■ Exercise requirements ■
When the line with "- 💬 Меня можно" turns up below, begin repeating exactly, and carry on through the line with "<h2>💡 Skills</h2>"; no pictures go into the copy.

======== Supplied information ========

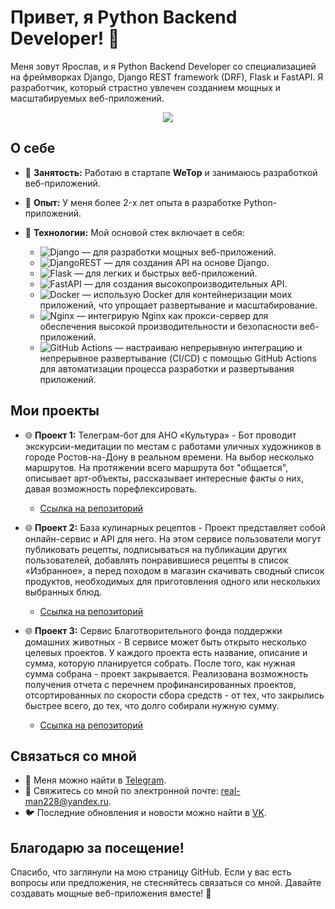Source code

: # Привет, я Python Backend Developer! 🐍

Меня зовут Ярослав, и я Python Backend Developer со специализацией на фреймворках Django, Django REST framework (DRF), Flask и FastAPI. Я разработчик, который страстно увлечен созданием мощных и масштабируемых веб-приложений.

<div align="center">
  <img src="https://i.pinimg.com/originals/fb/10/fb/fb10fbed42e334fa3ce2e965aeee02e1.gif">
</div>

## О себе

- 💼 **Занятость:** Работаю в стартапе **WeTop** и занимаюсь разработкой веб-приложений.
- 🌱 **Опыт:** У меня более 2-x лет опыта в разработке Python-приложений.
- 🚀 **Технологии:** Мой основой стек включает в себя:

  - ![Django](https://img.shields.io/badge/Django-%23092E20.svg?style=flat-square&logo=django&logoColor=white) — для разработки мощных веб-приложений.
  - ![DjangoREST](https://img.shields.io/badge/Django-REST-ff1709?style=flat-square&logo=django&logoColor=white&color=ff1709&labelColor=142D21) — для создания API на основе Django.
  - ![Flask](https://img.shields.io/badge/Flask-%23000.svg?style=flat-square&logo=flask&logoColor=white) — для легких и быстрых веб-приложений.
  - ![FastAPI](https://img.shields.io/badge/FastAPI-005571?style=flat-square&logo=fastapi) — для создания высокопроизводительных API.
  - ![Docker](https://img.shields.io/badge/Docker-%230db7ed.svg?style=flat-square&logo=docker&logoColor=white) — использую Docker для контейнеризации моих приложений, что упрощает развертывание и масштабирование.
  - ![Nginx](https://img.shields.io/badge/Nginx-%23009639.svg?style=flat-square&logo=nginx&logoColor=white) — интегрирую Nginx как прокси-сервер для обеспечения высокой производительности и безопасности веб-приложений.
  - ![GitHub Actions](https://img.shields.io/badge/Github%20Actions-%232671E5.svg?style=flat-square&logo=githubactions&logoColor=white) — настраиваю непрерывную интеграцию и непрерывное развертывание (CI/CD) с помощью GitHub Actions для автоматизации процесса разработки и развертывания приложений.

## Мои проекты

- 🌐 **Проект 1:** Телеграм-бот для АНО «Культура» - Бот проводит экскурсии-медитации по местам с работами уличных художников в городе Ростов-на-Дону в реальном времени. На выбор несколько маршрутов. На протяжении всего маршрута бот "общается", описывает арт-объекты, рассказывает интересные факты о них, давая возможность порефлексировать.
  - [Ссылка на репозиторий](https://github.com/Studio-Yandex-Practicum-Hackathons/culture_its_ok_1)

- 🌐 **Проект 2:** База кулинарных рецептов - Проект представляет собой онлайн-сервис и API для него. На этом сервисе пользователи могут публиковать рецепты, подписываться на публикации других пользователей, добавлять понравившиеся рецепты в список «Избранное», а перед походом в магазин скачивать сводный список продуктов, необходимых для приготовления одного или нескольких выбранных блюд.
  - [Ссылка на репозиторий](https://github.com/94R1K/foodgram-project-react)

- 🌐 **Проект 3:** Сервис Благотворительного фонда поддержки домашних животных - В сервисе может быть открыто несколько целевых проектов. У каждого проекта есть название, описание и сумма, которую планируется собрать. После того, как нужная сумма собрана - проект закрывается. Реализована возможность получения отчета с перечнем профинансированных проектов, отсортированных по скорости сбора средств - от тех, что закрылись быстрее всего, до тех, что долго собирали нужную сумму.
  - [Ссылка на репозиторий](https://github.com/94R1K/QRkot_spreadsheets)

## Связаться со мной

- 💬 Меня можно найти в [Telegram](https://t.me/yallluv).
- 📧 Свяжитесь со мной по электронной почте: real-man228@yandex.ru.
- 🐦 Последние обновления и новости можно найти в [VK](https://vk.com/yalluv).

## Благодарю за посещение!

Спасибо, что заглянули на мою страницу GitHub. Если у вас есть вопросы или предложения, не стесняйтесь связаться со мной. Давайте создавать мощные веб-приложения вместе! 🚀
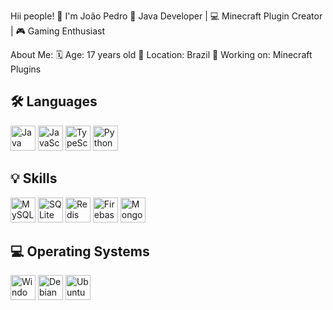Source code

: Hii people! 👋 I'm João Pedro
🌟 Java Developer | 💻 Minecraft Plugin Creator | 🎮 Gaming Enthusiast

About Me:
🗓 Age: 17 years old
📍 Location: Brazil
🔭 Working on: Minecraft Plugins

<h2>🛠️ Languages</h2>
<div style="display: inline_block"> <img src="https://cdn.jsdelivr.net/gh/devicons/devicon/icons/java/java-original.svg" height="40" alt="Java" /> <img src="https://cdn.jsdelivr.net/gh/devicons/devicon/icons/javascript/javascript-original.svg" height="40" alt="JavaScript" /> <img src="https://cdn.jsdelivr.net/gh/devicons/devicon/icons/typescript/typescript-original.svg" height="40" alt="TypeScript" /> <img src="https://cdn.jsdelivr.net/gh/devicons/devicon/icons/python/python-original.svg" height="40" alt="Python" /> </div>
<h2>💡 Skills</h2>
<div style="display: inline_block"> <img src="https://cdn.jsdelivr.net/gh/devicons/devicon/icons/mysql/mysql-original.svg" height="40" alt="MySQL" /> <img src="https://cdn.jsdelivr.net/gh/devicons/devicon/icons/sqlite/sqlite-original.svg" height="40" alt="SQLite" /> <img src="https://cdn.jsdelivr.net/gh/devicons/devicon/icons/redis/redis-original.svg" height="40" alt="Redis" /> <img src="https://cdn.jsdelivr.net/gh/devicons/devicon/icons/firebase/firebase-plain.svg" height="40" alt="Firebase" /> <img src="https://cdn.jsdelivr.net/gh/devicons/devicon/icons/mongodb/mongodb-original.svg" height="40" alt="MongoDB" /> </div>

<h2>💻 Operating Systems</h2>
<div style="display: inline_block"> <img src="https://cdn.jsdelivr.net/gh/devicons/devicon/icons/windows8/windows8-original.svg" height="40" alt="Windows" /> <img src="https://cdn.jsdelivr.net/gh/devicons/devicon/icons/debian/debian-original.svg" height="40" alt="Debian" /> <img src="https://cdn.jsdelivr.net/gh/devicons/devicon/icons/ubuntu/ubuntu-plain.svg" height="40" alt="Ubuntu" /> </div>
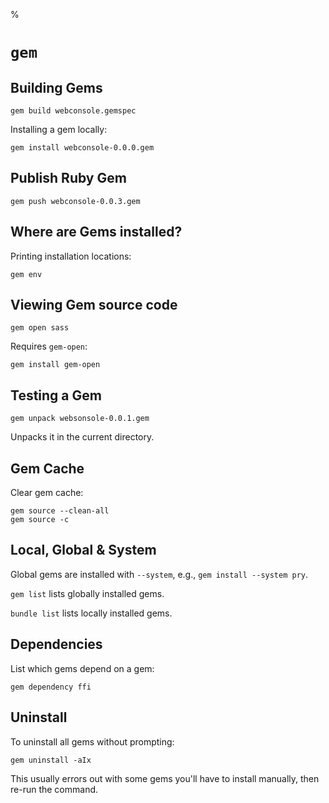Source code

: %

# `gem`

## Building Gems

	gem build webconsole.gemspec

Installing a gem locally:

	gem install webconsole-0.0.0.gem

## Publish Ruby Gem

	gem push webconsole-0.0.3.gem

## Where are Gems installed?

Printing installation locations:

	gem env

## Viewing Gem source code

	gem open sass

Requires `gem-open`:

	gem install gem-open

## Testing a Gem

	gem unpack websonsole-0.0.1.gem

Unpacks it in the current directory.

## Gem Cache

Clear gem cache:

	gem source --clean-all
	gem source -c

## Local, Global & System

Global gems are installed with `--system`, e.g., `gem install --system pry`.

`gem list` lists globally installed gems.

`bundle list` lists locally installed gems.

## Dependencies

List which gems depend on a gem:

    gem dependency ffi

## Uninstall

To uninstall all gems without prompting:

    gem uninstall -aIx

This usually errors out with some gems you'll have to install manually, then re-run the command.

========

■ Written solution ■
- 💬 Меня можно найти в [Telegram](https://t.me/yallluv).
- 📧 Свяжитесь со мной по электронной почте: real-man228@yandex.ru.
- 🐦 Последние обновления и новости можно найти в [VK](https://vk.com/yalluv).

## Благодарю за посещение!

Спасибо, что заглянули на мою страницу GitHub. Если у вас есть вопросы или предложения, не стесняйтесь связаться со мной. Давайте создавать мощные веб-приложения вместе! 🚀
Source code

: Hii people! 👋 I'm João Pedro
🌟 Java Developer | 💻 Minecraft Plugin Creator | 🎮 Gaming Enthusiast

About Me:
🗓 Age: 17 years old
📍 Location: Brazil
🔭 Working on: Minecraft Plugins

<h2>🛠️ Languages</h2>
<div style="display: inline_block"> <img src="https://cdn.jsdelivr.net/gh/devicons/devicon/icons/java/java-original.svg" height="40" alt="Java" /> <img src="https://cdn.jsdelivr.net/gh/devicons/devicon/icons/javascript/javascript-original.svg" height="40" alt="JavaScript" /> <img src="https://cdn.jsdelivr.net/gh/devicons/devicon/icons/typescript/typescript-original.svg" height="40" alt="TypeScript" /> <img src="https://cdn.jsdelivr.net/gh/devicons/devicon/icons/python/python-original.svg" height="40" alt="Python" /> </div>
<h2>💡 Skills</h2>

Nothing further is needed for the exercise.